All you had to do to acquire this nice apartment in a nice part of town was to check the box, i.e. represent, on the loan application from the bank that you intended to live there, which you didn't. Allegedly.
Lenders regard owner occupants to be better financial risks than absentee landlords who may see the unit not as a home, but an investment that can be let go of when times get rough.
Mr. Real Estate Operator was sentenced to 30 years in the federal penitentiary, by a federal judge who was impressed with the audacity of the man in what the jury found to be a huge fraud. This was, primarily because at sentencing, Mr. REO was decidedly unrepentant, claiming that everybody did this.
If you must stand before a judge for sentencing, particularly a federal judge in the business of making examples of people for the benefit of the rest of the world who might be tempted, the posture you want to adopt, internalize, and display with every appearance of fervent belief, is remorse, a sincere and profound sense of remorse, as in, "How could I have been so foolish? This will never happen again, judge."
As a result, Mr. REO became the poster boy and set the curve for "excessive takings" when the guidelines first went into effect, because a lot of money had gone over the dam.
The best man at his wedding was his title company partner, who got off with only a year in the pen for testifying against him.
Don't mess with those loan applications, especially when someone tells you it's okay, everyone does it. You could wind up in the bucket and lose your law license.
That's what happened to Mr. REO's attorney, the expert in financing development projects, who also did only a year in the pen for testifying against his former client.

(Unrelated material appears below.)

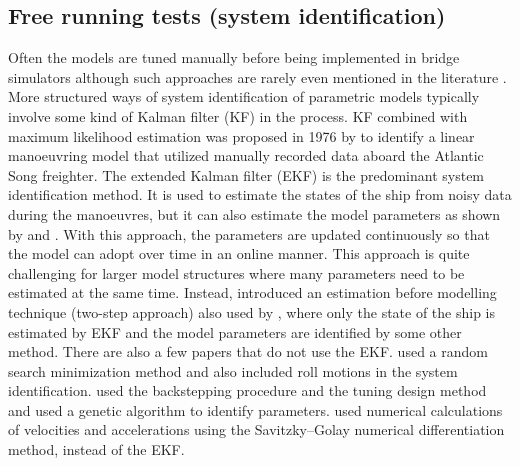 \subsection{Free running tests (system identification)} \label{sec:FT} %
Often the models are tuned manually before being implemented in bridge simulators although such approaches are rarely even mentioned in the literature \cite{sutuloAlgorithmOfflineIdentification2014}. More structured ways of system identification of parametric models typically involve some kind of Kalman filter (KF) in the process. KF combined with maximum likelihood estimation was proposed in 1976 by \textcite{astromIdentificationShipSteering1976} to identify a linear manoeuvring model that utilized manually recorded data aboard the Atlantic Song freighter. The extended Kalman filter (EKF) is the predominant system identification method. It is used to estimate the states of the ship from noisy data during the manoeuvres, but it can also estimate the model parameters as shown by \textcite{shiIdentificationShipManeuvering2009} and \textcite{pereraSystemIdentificationNonlinear2015}. With this approach, the parameters are updated continuously so that the model can adopt over time in an online manner. This approach is quite challenging for larger model structures where many parameters need to be estimated at the same time. Instead, \textcite{yoonIdentificationHydrodynamicCoefficients2003} introduced an estimation before modelling technique  (two-step approach) also used by \textcite{revestidoherreroTwostepIdentificationNonlinear2012}, where only the state of the ship is estimated by EKF and the model parameters are identified by some other method.  
There are also a few papers that do not use the EKF. \textcite{tianoMultivariableIdentificationShip1997} used a random search minimization method and also included roll motions in the system identification. \textcite{casadoIdentificationNonlinearShip2005} used the backstepping procedure and the tuning design method and \textcite{millerShipModelIdentification2021} used a genetic algorithm to identify parameters. 
\textcite{chillcceDatadrivenSystemIdentification2023} used numerical calculations of velocities and accelerations using the Savitzky–Golay numerical differentiation method, instead of the EKF.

It may be tempting, and profitable, at first, to become engaged in client business affairs. Silicon Valley attorneys have been doing something like it for years and have waxed fat. Others have found it the road to perdition.
I once had an investigator who worked for various attorneys. One of them was representing a drug dealer. Mr. P.I. got to know Mr. Dealer, who was a personable guy, as you might expect from a salesman-entrepreneur. Since Mr. P.I. was accustomed to doing all sorts of errands on behalf of the client at the request of the attorney, his guard was down when the client called him directly one day and asked him to pick up a package at the airport. Sure, happy to do so. Just goes on the bill. And off he goes.
When it inevitably turned out that this package represented a controlled delivery of illegal narcotics, guess who was on the hot seat.
It took some doing and the feds eventually accepted that this was what happened. But the lesson for Mr. P.I. was to take instructions only from the attorney who employed him, not from the client who employed the attorney.
There's a difference.
And this illustrates the reason.
I'm not sure they teach you this in law school either.